I have a print out of every company credit card in my desk, as well as a few of the company owner's personal cards, so if I wanted to steal I could. I never EVER have these thoughts, but one day while ordering lunch for some of the higher ups the idea popped into my head to order something for myself under the justification that "they wouldn't even notice anyway since I get the statements." My personal ethics shoved that idea aside since I can't even order myself a can of soda without feeling guilty, but having the thought at all was what really bothered me. I couldn't figure out why I was judging myself so harshly just for a series of thoughts.

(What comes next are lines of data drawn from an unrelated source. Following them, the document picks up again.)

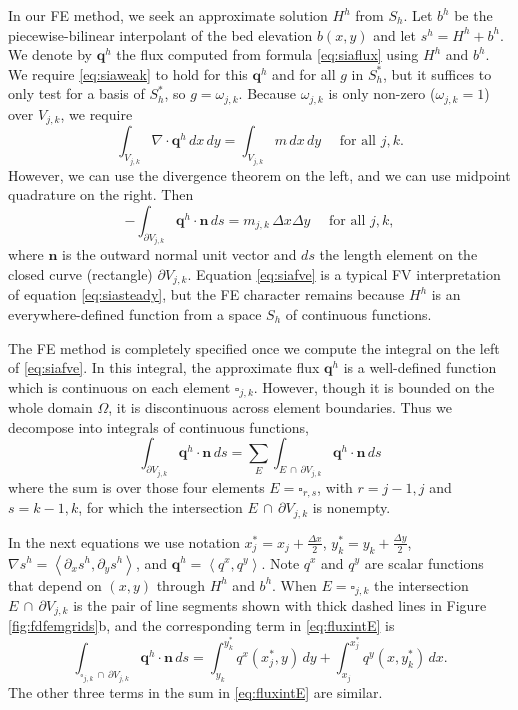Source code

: \documentclass[11pt]{amsart}
\newcommand\bn{\mathbf{n}}
\newcommand\bq{\mathbf{q}}
\newcommand{\Div}{\nabla\cdot}
\newcommand{\grad}{\nabla}
\newcommand{\ip}[2]{\ensuremath{\left<#1,#2\right>}}
\begin{document}
In our FE method, we seek an approximate solution $H^h$ from $S_h$.  Let $b^h$ be the piecewise-bilinear interpolant of the bed elevation $b(x,y)$ and let $s^h=H^h+b^h$.  We denote by $\bq^h$ the flux computed from formula \eqref{eq:siaflux} using $H^h$ and $b^h$.  We require \eqref{eq:siaweak} to hold for this $\bq^h$ and for all $g$ in $S_h^*$, but it suffices to only test for a basis of $S_h^*$, so $g=\omega_{j,k}$.  Because $\omega_{j,k}$ is only non-zero ($\omega_{j,k}=1$) over $V_{j,k}$, we require
\begin{equation}
  \int_{V_{j,k}} \Div \bq^h \,dx\,dy = \int_{V_{j,k}} m \,dx\,dy \quad \text{ for all } j,k.  \label{eq:siafve-transition}
\end{equation}
However, we can use the divergence theorem on the left, and we can use midpoint quadrature \cite{Elmanetal2005} on the right.  Then
\begin{equation}
  - \int_{\partial V_{j,k}} \bq^h \cdot \bn\,ds = m_{j,k}\, \Delta x \Delta y \quad \text{ for all } j,k, \label{eq:siafve}
\end{equation}
where $\bn$ is the outward normal unit vector and $ds$ the length element on the closed curve (rectangle) $\partial V_{j,k}$.  Equation \eqref{eq:siafve} is a typical FV interpretation of equation \eqref{eq:siasteady}, but the FE character remains because $H^h$ is an everywhere-defined function from a space $S_h$ of continuous functions.

\newcommand{\dxtwo}{\tfrac{\Delta x}{2}}
\newcommand{\dytwo}{\tfrac{\Delta y}{2}}

The FE method is completely specified once we compute the integral on the left of \eqref{eq:siafve}.  In this integral, the approximate flux $\bq^h$ is a well-defined function which is continuous on each element $\square_{j,k}$.  However, though it is bounded on the whole domain $\Omega$, it is discontinuous across element boundaries.  Thus we decompose into integrals of continuous functions,
\begin{equation}
  \int_{\partial V_{j,k}} \bq^h \cdot \bn\,ds = \sum_{E} \int_{E\, \cap \, \partial V_{j,k}} \bq^h \cdot \bn\,ds \label{eq:fluxintE}
\end{equation}
where the sum is over those four elements $E=\square_{r,s}$, with $r=j-1,j$ and $s=k-1,k$, for which the intersection $E\, \cap \, \partial V_{j,k}$ is nonempty.

In the next equations we use notation $x_j^*=x_j+\dxtwo$, $y_k^*=y_k+\dytwo$, $\grad s^h = \ip{\partial_x s^h}{\partial_y s^h}$, and $\bq^h = \ip{q^x}{q^y}$.  Note $q^x$ and $q^y$ are scalar functions that depend on $(x,y)$ through $H^h$ and $b^h$.  When $E=\square_{j,k}$ the intersection $E\, \cap \, \partial V_{j,k}$ is the pair of line segments shown with thick dashed lines in Figure \ref{fig:fdfemgrids}b, and the corresponding term in \eqref{eq:fluxintE} is
\begin{equation}
\int_{\square_{j,k}\, \cap \, \partial V_{j,k}} \bq^h \cdot \bn\,ds = \int_{y_k}^{y_k^*} q^x(x_j^*,y) \,dy + \int_{x_j}^{x_j^*} q^y(x,y_k^*) \,dx.
\end{equation}
The other three terms in the sum in \eqref{eq:fluxintE} are similar.
\end{document}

Fast forward a few days, I find out a former employee changed some setting in some system to deposit some of our credit card payments to their secret personal account. They wound up taking a lot more money than they expected, not realizing how much it would be in such a short period of time, under the notion that "they wouldn't even notice anyway since I get the statements."
This is just one example of what I believe to be "empaths at work." My previous post also had a similar experience, where I have these random unexplainable thoughts that bother me and just "aren't me." Sometimes I react very emotionally to them. How do I know if this is real or if I'm just grasping at straws? How do I protect myself from my own emotions if I am applying the thoughts of others to my own emotional health?
Let's say this is a "knowing," is it "normal" for these "messages" to "download" into my brain sort of garbled like this? Like I got the message but I'm translating Cantonese instead of Mandarin?